§ WHAT YOU SHOULD DO:
Look through the records and copy every line in which "maximum" appears.

§ DATA SHOWN:
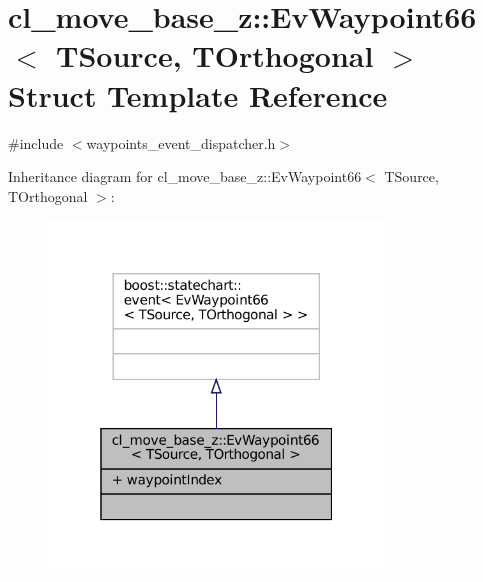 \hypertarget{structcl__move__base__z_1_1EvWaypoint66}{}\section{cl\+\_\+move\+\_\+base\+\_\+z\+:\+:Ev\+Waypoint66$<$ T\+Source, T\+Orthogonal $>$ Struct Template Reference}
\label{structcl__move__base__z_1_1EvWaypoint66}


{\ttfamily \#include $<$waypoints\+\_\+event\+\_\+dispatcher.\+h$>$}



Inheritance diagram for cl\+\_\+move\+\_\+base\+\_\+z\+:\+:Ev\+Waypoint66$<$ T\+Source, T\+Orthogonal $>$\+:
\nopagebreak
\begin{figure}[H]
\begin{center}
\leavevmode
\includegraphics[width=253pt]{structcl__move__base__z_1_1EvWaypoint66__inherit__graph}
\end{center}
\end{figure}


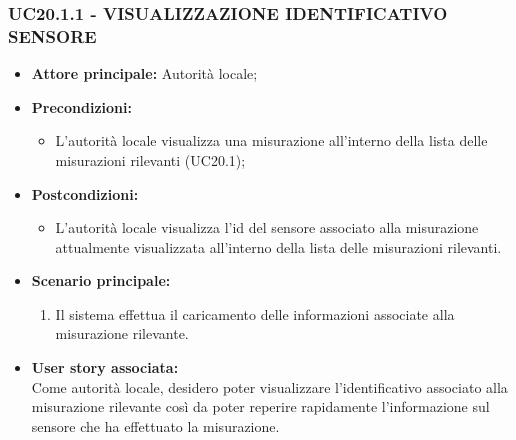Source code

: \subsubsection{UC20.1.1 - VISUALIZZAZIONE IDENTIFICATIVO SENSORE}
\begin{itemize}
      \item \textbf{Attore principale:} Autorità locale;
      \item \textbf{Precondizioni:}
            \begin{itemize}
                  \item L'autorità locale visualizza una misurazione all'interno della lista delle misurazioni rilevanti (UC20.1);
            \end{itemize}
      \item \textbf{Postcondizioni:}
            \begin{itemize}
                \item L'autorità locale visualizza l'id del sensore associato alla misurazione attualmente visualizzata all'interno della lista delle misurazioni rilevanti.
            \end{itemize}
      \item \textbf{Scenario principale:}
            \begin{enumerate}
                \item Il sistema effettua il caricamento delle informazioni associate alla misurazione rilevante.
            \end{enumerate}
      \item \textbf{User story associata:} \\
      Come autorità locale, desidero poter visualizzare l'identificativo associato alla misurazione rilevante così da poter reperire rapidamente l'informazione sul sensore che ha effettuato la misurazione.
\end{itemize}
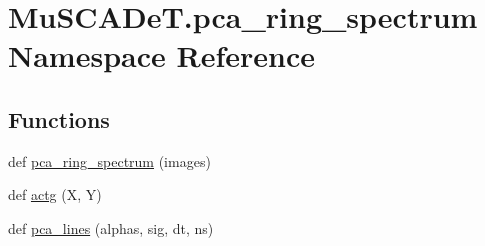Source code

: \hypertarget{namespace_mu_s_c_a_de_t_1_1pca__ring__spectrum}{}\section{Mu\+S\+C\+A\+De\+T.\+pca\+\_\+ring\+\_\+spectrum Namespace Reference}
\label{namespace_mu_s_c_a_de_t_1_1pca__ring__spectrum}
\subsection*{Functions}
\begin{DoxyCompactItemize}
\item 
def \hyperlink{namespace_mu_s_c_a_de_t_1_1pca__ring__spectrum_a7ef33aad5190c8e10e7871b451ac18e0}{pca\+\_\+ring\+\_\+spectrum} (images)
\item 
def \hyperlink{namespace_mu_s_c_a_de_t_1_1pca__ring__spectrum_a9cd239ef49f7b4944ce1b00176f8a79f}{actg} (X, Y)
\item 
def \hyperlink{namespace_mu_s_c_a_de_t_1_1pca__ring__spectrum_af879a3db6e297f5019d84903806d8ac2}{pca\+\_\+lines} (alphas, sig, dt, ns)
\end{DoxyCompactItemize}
--
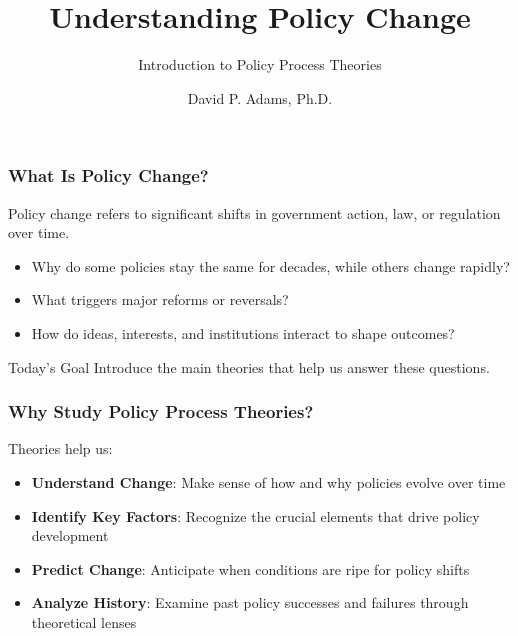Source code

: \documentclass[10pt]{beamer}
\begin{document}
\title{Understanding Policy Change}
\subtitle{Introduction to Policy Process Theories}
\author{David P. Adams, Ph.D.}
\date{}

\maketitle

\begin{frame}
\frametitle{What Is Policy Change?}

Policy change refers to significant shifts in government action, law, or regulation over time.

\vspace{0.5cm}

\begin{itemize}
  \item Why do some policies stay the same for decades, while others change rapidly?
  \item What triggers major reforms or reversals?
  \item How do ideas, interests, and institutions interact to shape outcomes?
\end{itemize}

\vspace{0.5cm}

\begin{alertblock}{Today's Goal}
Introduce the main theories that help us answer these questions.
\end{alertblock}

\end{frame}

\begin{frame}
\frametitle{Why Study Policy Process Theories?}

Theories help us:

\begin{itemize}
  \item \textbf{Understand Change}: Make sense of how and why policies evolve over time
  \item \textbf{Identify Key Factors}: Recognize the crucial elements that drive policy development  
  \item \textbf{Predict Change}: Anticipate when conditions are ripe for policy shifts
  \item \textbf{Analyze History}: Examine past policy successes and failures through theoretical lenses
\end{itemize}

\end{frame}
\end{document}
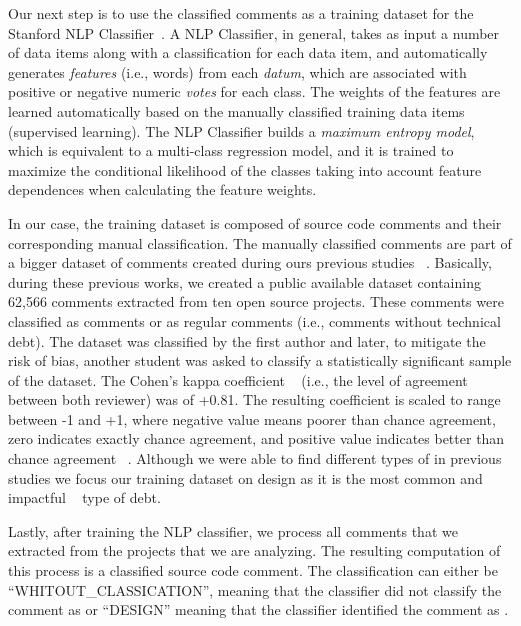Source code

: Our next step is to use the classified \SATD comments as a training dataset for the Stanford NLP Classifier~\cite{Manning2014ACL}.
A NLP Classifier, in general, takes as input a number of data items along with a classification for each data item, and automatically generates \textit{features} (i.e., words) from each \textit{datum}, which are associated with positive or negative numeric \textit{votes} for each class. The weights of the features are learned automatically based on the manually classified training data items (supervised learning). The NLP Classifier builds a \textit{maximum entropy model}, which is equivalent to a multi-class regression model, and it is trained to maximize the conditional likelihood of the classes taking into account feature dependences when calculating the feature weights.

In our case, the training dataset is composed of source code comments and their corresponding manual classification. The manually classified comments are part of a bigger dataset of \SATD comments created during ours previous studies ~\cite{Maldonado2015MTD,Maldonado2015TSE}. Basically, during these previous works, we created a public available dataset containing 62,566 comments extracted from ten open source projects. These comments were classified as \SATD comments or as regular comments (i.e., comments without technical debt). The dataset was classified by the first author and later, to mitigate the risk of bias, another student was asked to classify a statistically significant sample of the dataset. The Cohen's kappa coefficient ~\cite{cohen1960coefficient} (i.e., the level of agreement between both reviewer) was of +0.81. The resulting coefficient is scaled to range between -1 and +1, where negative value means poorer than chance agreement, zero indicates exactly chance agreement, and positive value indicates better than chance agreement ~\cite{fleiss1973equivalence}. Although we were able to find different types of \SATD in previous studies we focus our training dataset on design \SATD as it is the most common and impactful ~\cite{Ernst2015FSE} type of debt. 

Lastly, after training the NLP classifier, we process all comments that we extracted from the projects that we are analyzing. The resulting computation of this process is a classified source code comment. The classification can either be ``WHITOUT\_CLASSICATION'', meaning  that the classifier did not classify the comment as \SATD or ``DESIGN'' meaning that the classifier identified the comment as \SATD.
...
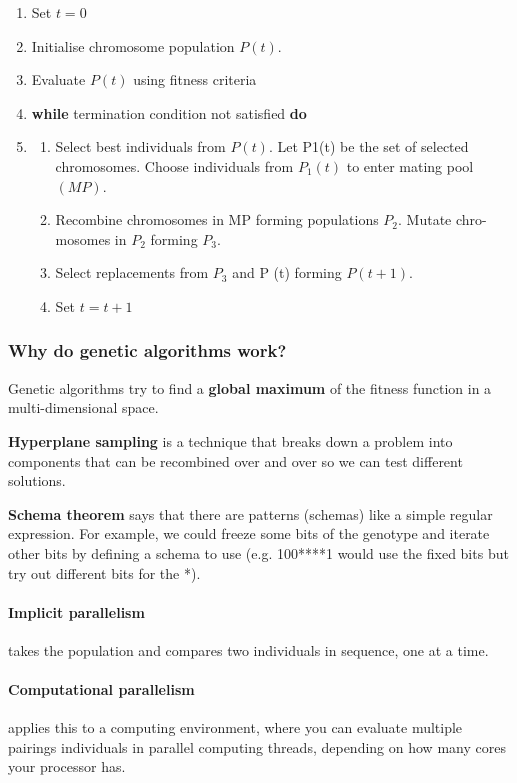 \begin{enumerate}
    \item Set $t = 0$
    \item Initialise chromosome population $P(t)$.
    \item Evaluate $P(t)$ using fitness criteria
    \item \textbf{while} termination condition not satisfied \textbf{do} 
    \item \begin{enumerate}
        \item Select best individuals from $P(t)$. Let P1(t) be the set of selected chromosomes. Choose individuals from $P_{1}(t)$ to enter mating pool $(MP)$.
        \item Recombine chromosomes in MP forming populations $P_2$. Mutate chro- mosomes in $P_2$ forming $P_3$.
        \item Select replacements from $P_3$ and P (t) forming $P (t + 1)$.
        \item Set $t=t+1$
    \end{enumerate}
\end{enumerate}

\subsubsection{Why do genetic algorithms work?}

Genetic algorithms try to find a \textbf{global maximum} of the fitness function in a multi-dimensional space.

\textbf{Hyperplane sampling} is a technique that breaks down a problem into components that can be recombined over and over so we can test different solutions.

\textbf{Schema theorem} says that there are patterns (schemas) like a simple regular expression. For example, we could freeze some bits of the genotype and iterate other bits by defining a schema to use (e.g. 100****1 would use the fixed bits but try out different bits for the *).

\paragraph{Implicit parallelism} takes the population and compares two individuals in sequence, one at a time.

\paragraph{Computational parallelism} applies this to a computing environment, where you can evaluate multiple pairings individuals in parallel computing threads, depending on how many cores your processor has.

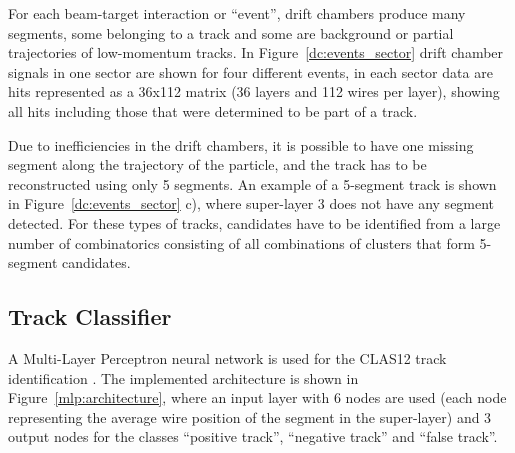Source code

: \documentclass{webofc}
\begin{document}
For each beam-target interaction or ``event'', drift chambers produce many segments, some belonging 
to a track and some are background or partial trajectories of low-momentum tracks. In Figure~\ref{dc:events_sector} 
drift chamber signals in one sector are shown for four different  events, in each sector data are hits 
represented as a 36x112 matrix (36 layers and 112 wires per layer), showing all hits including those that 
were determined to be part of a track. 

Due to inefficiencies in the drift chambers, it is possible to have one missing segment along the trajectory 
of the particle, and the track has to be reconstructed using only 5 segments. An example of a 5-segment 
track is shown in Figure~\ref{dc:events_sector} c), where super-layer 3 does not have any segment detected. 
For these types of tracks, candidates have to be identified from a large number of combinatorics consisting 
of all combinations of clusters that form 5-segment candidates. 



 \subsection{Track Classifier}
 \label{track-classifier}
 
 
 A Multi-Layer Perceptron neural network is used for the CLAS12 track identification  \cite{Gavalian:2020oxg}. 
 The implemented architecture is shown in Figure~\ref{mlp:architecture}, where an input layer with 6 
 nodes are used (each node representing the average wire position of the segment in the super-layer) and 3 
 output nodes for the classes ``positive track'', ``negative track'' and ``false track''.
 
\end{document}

§ SOLUTION TO THIS PROBLEM:
A NLP Classifier, in general, takes as input a number of data items along with a classification for each data item, and automatically generates \textit{features} (i.e., words) from each \textit{datum}, which are associated with positive or negative numeric \textit{votes} for each class. The weights of the features are learned automatically based on the manually classified training data items (supervised learning). The NLP Classifier builds a \textit{maximum entropy model}, which is equivalent to a multi-class regression model, and it is trained to maximize the conditional likelihood of the classes taking into account feature dependences when calculating the feature weights.
Genetic algorithms try to find a \textbf{global maximum} of the fitness function in a multi-dimensional space.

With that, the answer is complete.